Verification / Alternative check:
We can test with simple numbers. Assume L = 10 and B = 10, so original area A1 = 100 square units. New length = 1.4 * 10 = 14, new breadth = 1.7 * 10 = 17. New area A2 = 14 * 17 = 238 square units. The increase in area is 238 - 100 = 138 square units, which relative to the original area 100 is a 138% increase. This numerical check confirms the algebraic result.

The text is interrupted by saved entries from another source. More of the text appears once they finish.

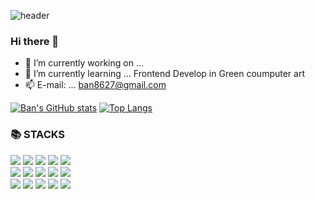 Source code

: ![header](https://capsule-render.vercel.app/api?type=waving&color=timeGradient&height=300&section=header&text=Jiseop%20GitHub&fontSize=90&animation=fadeIn)
### Hi there 👋
- 🔭 I’m currently working on ...
- 🌱 I’m currently learning ... Frontend Develop in Green coumputer art 
- 📫 E-mail: ... ban8627@gmail.com
<!--
**ban8627/ban8627** is a ✨ _special_ ✨ repository because its `README.md` (this file) appears on your GitHub profile.

Here are some ideas to get you started:



- 👯 I’m looking to collaborate on ...
- 🤔 I’m looking for help with ...
- 💬 Ask me about ...

- 😄 Pronouns: ...
- ⚡ Fun fact: ...
-->
[![Ban's GitHub stats](https://github-readme-stats.vercel.app/api?username=ban8627)](https://github.com/ban8627/github-readme-stats)
[![Top Langs](https://github-readme-stats.vercel.app/api/top-langs/?username=ban8627&layout=compact)](https://github.com/ban8627/github-readme-stats)

<div align=left><h3>📚 STACKS</h3></div>
<div align="left"> 
<img src="https://img.shields.io/badge/html5-E34F26?style=for-the-badge&logo=html5&logoColor=white">
<img src="https://img.shields.io/badge/css-1572B6?style=for-the-badge&logo=css3&logoColor=white">
<img src="https://img.shields.io/badge/Sass-CC6699?style=for-the-badge&logo=sass&logoColor=white">
<img src="https://img.shields.io/badge/javascript-F7DF1E?style=for-the-badge&logo=javascript&logoColor=white">
<img src="https://img.shields.io/badge/jquery-0769AD?style=for-the-badge&logo=jquery&logoColor=white"><br/>
<img src="https://img.shields.io/badge/vue.js-4FC08D?style=for-the-badge&logo=vue.js&logoColor=white">
<img src="https://img.shields.io/badge/react-61DAFB?style=for-the-badge&logo=react&logoColor=white">
<img src="https://img.shields.io/badge/bootstrap-7952B3?style=for-the-badge&logo=bootstrap&logoColor=white">
<img src="https://img.shields.io/badge/github-181717?style=for-the-badge&logo=github&logoColor=white">
<img src="https://img.shields.io/badge/fontawesome-339AF0?style=for-the-badge&logo=fontawesome&logoColor=white"><br/>
<img src="https://img.shields.io/badge/mongoDB-47A248?style=for-the-badge&logo=MongoDB&logoColor=white">
<img src="https://img.shields.io/badge/Adobe Photoshop-31A8FF?style=for-the-badge&logo=adobephotoshop&logoColor=white">
<img src="https://img.shields.io/badge/Adobe Illustrator-FF9A00?style=for-the-badge&logo=adobeillustrator&logoColor=white">
<img src="https://img.shields.io/badge/Figma-3F24E1E?style=for-the-badge&logo=figma&logoColor=white">

<img src="https://img.shields.io/badge/Visual Studio Code-007ACC?style=for-the-badge&logo=visualstudiocode&logoColor=white">
</div>
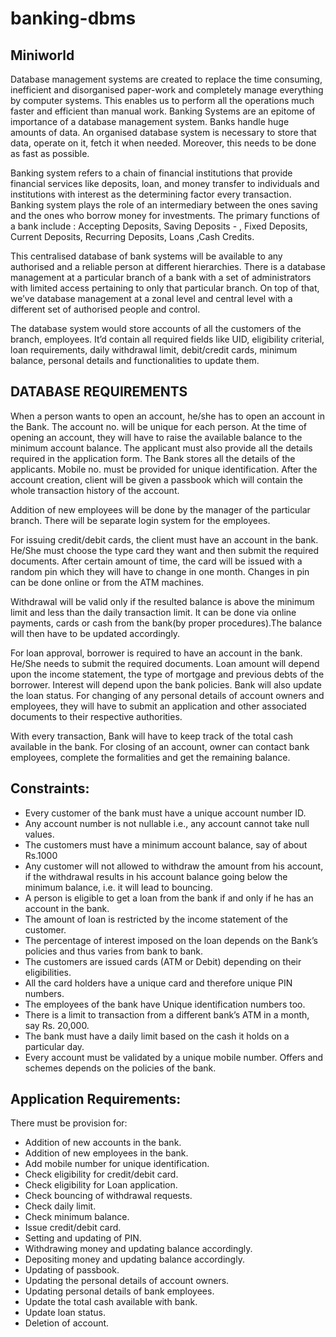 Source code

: # banking-dbms

	 	 	 	


## Miniworld

Database management systems are created to replace the time consuming, inefficient and disorganised paper-work and completely manage everything by computer systems. This enables us to perform all the operations much faster and efficient than manual work. Banking Systems are an epitome of importance of a database management system. Banks handle huge amounts of data. An organised database system is necessary to store that data, operate on it, fetch it when needed. Moreover, this needs to be done as fast as possible.

Banking system refers to a chain of financial institutions that provide financial services like deposits, loan, and money transfer to individuals and institutions with interest as the determining factor every transaction. Banking system plays the role of an intermediary between the ones saving and the ones who borrow money for investments. The primary functions of a bank include : Accepting Deposits, Saving Deposits - , Fixed Deposits, Current Deposits, Recurring Deposits, Loans ,Cash Credits.


This centralised database of bank systems will be available to any authorised and a reliable person at different hierarchies. There is a database management at a particular branch of a bank with a set of administrators with limited access pertaining to only that particular branch. On top of that, we’ve database management at a zonal level and central level with a different set of authorised people and control.

The database system would store accounts of all the customers of the branch, employees. It’d contain all required fields like UID, eligibility criterial, loan requirements, daily withdrawal limit, debit/credit cards, minimum balance, personal details and functionalities to update them.


##	DATABASE REQUIREMENTS

When a person wants to open an account, he/she has to open an account in the Bank. The account no. will be unique for each person. At the time of opening an account, they will have to raise the available balance to the minimum account balance. The applicant must also provide all the details required in the application form. The Bank stores all the details of the applicants. Mobile no. must be provided for unique identification. After the account creation, client will be given a passbook which will contain the whole transaction history of the account.

Addition of new employees will be done by the manager of the particular branch. There will be separate login system for the employees.

For issuing credit/debit cards, the client must have an account in the bank. He/She must choose the type card they want and then submit the required documents. After certain amount of time, the card will be issued with a random pin which they will have to change in one month. Changes in pin can be done online or from the ATM machines.

Withdrawal will be valid only if the resulted balance is above the minimum limit and less than the daily transaction limit. It can be done via online payments, cards or cash from the bank(by proper procedures).The balance will then have to be updated accordingly.

For loan approval, borrower is required to have an account in the bank. He/She needs to submit the required documents. Loan amount will depend upon the income statement, the type of mortgage and previous debts of the borrower. Interest will depend upon the bank policies. Bank will also update the loan status.
For changing of any personal details of account owners and employees, they will have to submit an application and other associated documents to their respective authorities.

With every transaction, Bank will have to keep track of the total cash available in the bank.
For closing of an account, owner can contact bank employees, complete the formalities and get the remaining balance.






##	Constraints:

*	Every customer of the bank must have a unique account number ID.
*	Any account number is not nullable i.e., any account cannot take null values.
*	The customers must have a minimum account balance, say of about Rs.1000
*	Any customer will not allowed to withdraw the amount from his account, if the withdrawal results in his account balance going below the minimum balance, i.e. it will lead to bouncing.
*	A person is eligible to get a loan from the bank if and only if he has an account in the bank.
*	The amount of loan is restricted by the income statement of the customer.
*	The percentage of interest imposed on the loan depends on the Bank’s policies and thus varies from bank to bank.
*	The customers are issued cards (ATM or Debit) depending on their eligibilities.
*	All the card holders have a unique card and therefore unique PIN numbers.
*	The employees of the bank have Unique identification numbers too.
*	There is a limit to transaction from a different bank’s ATM in a month, say Rs. 20,000.
*	The bank must have a daily limit based on the cash it holds on a particular day.
*	Every account must be validated by a unique mobile number.
Offers and schemes depends on the policies of the bank.







##	Application Requirements:

There must be provision for:

*	Addition of new accounts in the bank.
*	Addition of new employees in the bank.
*	Add mobile number for unique identification.
*	Check eligibility for credit/debit card.
*	Check eligibility for Loan application.
*	Check bouncing of withdrawal requests.
*	Check daily limit.
*	Check minimum balance.
*	Issue credit/debit card.
*	Setting and updating of PIN.
*	Withdrawing money and updating balance accordingly.
*	Depositing money and updating balance accordingly.
*	Updating of passbook.
*	Updating the personal details of account owners.
*	Updating personal details of bank employees.
*	Update the total cash available with bank.
*	Update loan status.
*	Deletion of account.

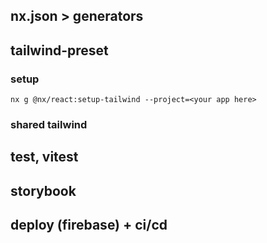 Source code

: ## nx.json > generators
## tailwind-preset
### setup
`nx g @nx/react:setup-tailwind --project=<your app here>`
### shared tailwind
## test, vitest
## storybook
## deploy (firebase) + ci/cd
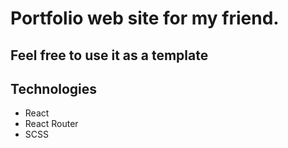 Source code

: # Portfolio web site for my friend.

## Feel free to use it as a template

## Technologies
- React
- React Router
- SCSS
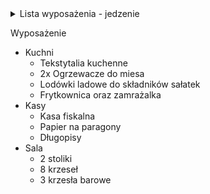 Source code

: <details>
  <summary>Lista wyposażenia - jedzenie</summary>

<details>
  <summary>Składniki do dań - Podstawowe:</summary>

  - Mięso
  - Baranina
  - Kurczak
- Surówki
  - Różne rodzaju kapust
  - Papryka
  - Pomidor
  - Ogórek
  - Cebula
- Sosy
  - Łagodny
  - Ostry
  - Czosnkowy
- Ser
- Frytki
- Bułki Do kebabów
- Bułki rollo


</details>


<details>
<summary>Składniki do dań - Sezonowe:</summary>
  
  - Warzywa
  - Szczypiorek
  - Kukurydza
- Nugetsy
- Sosy
  - Meksykański
  - Orientalny
</details>

<details>
  <summary>Napoje:</summary>
  
  - Wody
  - Woda Mineralna 0.5l
  - Woda Mineralna 1l
- Napoje Gazowane 0.5l
  - Pepsi
  - Mirinda
  - 7UP
- Soki 0.5l
  - Sok Jabłkowy
  - Sok Pomarańczowy
</details>

  
</details>


Wyposażenie
- Kuchni
  - Tekstytalia kuchenne
  - 2x Ogrzewacze do miesa
  - Lodówki ladowe do składników sałatek
  - Frytkownica oraz zamrażalka
- Kasy
  - Kasa fiskalna
  - Papier na paragony
  - Długopisy
- Sala
  - 2 stoliki
  - 8 krzeseł
  - 3 krzesła barowe


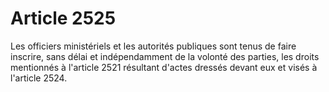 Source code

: # Article 2525

Les officiers ministériels et les autorités publiques sont tenus de faire inscrire, sans délai et indépendamment de la volonté des parties, les droits mentionnés à l'article 2521 résultant d'actes dressés devant eux et visés à l'article 2524.
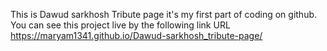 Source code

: This is Dawud sarkhosh Tribute page
it's my first part of coding on github.
You can see this project live by the following link URL
https://maryam1341.github.io/Dawud-sarkhosh_tribute-page/ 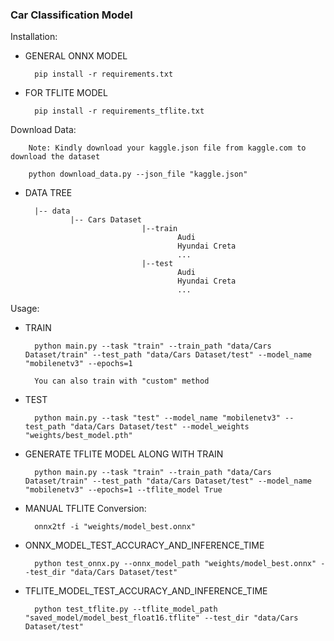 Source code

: ### Car Classification Model

Installation:

- GENERAL ONNX MODEL

        pip install -r requirements.txt

- FOR TFLITE MODEL

        pip install -r requirements_tflite.txt

Download Data:
        
        Note: Kindly download your kaggle.json file from kaggle.com to download the dataset

        python download_data.py --json_file "kaggle.json"

- DATA TREE

        |-- data
                |-- Cars Dataset
                                |--train
                                        Audi
                                        Hyundai Creta
                                        ...
                                |--test
                                        Audi
                                        Hyundai Creta
                                        ...



Usage:

- TRAIN 

        python main.py --task "train" --train_path "data/Cars Dataset/train" --test_path "data/Cars Dataset/test" --model_name "mobilenetv3" --epochs=1

        You can also train with "custom" method

- TEST

        python main.py --task "test" --model_name "mobilenetv3" --test_path "data/Cars Dataset/test" --model_weights "weights/best_model.pth"

- GENERATE TFLITE MODEL ALONG WITH TRAIN

        python main.py --task "train" --train_path "data/Cars Dataset/train" --test_path "data/Cars Dataset/test" --model_name "mobilenetv3" --epochs=1 --tflite_model True

- MANUAL TFLITE Conversion:

        onnx2tf -i "weights/model_best.onnx"

- ONNX_MODEL_TEST_ACCURACY_AND_INFERENCE_TIME

        python test_onnx.py --onnx_model_path "weights/model_best.onnx" --test_dir "data/Cars Dataset/test"

- TFLITE_MODEL_TEST_ACCURACY_AND_INFERENCE_TIME

        python test_tflite.py --tflite_model_path "saved_model/model_best_float16.tflite" --test_dir "data/Cars Dataset/test"

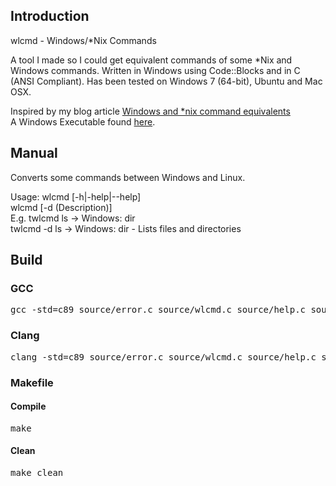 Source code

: <h2>Introduction</h2>
wlcmd - Windows/*Nix Commands</br>
<p>A tool I made so I could get equivalent commands of some *Nix and Windows commands. 
Written in Windows using Code::Blocks and in C (ANSI Compliant). Has been tested on Windows 7 (64-bit), Ubuntu and Mac OSX.</p>
Inspired by my blog article <a href="http://www.brendonbody.com/2013/01/28/windows-and-nix-command-equivalents/">Windows and *nix command equivalents</a><br/>
A Windows Executable found <a href="https://github.com/bbody/wlcmd/releases/latest">here</a>.
<h2>Manual</h2>
<p>Converts some commands between Windows and Linux.</p>
Usage: wlcmd [-h|-help|--help]<br />
<t>wlcmd [-d (Description)] <command><br />
E.g. twlcmd ls -> Windows: dir<br />
<t>twlcmd -d ls -> Windows: dir - Lists files and directories<br />
<h2>Build</h2>
<h3>GCC</h3>
<pre>gcc -std=c89 source/error.c source/wlcmd.c source/help.c source/main.c -o wlcmd</pre>
<h3>Clang</h3>
<pre>clang -std=c89 source/error.c source/wlcmd.c source/help.c source/main.c -o wlcmd</pre>
<h3>Makefile</h3>
<h4>Compile</h4>
<pre>make</pre>
<h4>Clean</h4>
<pre>make clean</pre>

Why Other Options Are Wrong:
Option A (118%): This might come from partly correct but incomplete multiplication of factors or from adding incorrect adjustment. Option B (110%): This is much smaller and does not align with the product 1.4 * 1.7. Option D (128%): This may result from adding 40% and 70% and then subtracting something, but it is not accurate. Option E (90%): This is clearly too low relative to the large increases in both dimensions.

Common Pitfalls:
A common mistake is to simply add the percentage changes (40% + 70% = 110%) and assume that is the percentage increase in area. This ignores the multiplicative effect of changing both dimensions. Remember that area scales with the product of the scale factors, not their sum. Another pitfall is arithmetic errors when multiplying decimals like 1.4 and 1.7. Writing them as fractions, such as 14/10 and 17/10, can sometimes help avoid mistakes.

Final Answer:
The area of the rectangle increases by 138%.